General Electric:Der Absturz von General Electric

FILE PHOTO -The ticker and logo for General Electric Co. is displayed on a screen at the post where it is traded on the floor of the NYSE

Siemens wurde zuletzt immer kleiner, der große Rivale GE blieb ein Gigant.

(Foto: REUTERS)
  • Als Reaktion auf die wachsenden Probleme von General Electric denkt Konzern-Chef John Flannery offenbar auch an einen separaten Börsengang von Tochterfirmen.
  • Im vergangenen Jahr hatte der Konzern 40 Prozent seines Börsenwerts verloren und damit so schlecht abgeschnitten wie kein anderer Wert im Dow Jones.

Von Claus Hulverscheidt, New York, und Thomas Fromm

Es gab Zeiten, da schaute man von München aus neidisch über den Teich. Irgendwie gelang es dem ewigen Rivalen General Electric (GE) immer, mit weniger Beschäftigten mehr Geld zu verdienen als Siemens.

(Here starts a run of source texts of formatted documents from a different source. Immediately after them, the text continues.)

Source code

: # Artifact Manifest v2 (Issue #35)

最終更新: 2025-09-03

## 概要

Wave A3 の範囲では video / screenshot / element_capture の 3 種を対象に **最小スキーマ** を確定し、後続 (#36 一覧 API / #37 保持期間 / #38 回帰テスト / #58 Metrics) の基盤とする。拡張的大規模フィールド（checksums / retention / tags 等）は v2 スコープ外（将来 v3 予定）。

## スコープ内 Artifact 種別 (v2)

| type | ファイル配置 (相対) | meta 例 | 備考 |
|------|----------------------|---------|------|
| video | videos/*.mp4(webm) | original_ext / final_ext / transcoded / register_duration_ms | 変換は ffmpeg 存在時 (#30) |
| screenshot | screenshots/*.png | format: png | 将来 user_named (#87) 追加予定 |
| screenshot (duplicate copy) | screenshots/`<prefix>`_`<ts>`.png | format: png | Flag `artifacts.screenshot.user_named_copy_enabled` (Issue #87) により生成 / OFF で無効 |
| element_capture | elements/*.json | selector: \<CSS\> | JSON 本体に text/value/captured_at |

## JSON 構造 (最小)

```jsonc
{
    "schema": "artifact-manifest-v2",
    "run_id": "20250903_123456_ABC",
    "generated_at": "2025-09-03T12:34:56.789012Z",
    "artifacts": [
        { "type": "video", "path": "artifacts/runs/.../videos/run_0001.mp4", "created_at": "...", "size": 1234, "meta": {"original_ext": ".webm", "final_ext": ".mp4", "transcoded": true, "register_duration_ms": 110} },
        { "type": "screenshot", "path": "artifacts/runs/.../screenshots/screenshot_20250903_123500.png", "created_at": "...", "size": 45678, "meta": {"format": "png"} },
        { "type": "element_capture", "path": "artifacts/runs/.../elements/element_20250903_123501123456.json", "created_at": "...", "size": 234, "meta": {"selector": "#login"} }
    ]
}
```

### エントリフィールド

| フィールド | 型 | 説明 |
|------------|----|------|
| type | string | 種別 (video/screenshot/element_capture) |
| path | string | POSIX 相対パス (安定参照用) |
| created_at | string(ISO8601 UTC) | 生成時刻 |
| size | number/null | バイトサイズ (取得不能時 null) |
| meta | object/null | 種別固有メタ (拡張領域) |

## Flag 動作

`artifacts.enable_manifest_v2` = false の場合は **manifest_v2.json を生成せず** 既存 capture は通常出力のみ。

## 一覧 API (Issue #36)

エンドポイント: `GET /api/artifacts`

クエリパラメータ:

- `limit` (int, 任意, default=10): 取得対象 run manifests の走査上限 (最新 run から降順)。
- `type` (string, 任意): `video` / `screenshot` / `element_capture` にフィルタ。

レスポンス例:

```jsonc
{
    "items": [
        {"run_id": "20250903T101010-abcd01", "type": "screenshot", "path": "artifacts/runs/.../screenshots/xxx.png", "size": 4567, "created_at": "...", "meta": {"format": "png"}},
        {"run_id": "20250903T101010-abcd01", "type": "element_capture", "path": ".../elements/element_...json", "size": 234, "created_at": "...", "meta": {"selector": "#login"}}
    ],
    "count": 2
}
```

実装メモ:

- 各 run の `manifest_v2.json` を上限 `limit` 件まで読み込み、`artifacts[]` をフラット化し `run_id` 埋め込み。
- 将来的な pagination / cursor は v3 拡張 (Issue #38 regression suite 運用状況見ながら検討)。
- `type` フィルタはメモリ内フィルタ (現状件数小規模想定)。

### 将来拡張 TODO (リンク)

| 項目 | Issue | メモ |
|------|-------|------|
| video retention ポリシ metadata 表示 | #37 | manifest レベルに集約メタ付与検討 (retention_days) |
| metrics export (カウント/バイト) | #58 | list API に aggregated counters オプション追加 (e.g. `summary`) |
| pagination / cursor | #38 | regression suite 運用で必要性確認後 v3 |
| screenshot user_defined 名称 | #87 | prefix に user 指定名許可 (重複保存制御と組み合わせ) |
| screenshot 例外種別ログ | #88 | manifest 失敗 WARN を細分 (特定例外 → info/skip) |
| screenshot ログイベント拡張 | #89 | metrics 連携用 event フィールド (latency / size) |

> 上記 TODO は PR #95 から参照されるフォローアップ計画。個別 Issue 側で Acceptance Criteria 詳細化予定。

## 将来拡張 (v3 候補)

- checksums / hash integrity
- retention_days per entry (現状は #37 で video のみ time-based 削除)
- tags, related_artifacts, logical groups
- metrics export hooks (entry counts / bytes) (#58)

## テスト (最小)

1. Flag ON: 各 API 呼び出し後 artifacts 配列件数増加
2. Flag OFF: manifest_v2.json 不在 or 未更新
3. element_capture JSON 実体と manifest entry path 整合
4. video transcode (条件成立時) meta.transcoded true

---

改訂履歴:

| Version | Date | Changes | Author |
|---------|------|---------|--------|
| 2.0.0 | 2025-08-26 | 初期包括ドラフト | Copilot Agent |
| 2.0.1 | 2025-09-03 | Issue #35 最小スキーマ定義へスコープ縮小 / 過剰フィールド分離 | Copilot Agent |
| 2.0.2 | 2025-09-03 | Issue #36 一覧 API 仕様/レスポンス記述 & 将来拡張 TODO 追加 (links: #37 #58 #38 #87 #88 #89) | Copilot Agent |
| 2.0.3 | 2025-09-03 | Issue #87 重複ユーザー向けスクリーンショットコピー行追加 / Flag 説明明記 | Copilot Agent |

Dabei stammen beide Konzerne aus dem 19. Jahrhundert, beide haben ähnliche Wurzeln, beide führen ähnliche Geschäfte, sie sind also vergleichbar. Einer musste also etwas falsch machen - und dieser eine hieß Siemens. So ging das über viele Jahre: Hier der träge deutsche Tanker, dort der profitablere Megakonzern aus den USA. Spätestens seit diesem Dienstag jedoch hat sich die Perspektive verändert. Denn während Siemens-Chef Joe Kaeser sein Unternehmen im Monatsrhythmus umbaut, Geschäfte ausgliedert, Tochterfirmen an die Börse bringt, Risiken abstößt und Milliarden erlöst, musste sein Kontrahent John Flannery einmal mehr bei den Analysten Abbitte leisten: Weil immer mehr Geschäftsbereiche gleichzeitig unter Druck geraten, so deutete der Firmenchef an, wird eine Aufspaltung von GE immer wahrscheinlicher. "Wir schauen uns aggressiv an, welche Struktur die beste ist, um unser Geschäftspotenzial zu maximieren", sagte Flannery in einer Telefonkonferenz. Was bei der Analyse herauskomme, sei noch ungewiss. Eine Option sei jedoch ausdrücklich, dass alle Firmenbereiche künftig als eigenständige Unternehmen weiterarbeiteten.

Für die Strategen in München eine späte Genugtuung: Diesmal war man schneller als der Rivale, der im vergangenen Jahr 40 Prozent seines Börsenwerts verloren hatte und damit so schlecht abschnitt wie kein anderer Wert im Dow Jones.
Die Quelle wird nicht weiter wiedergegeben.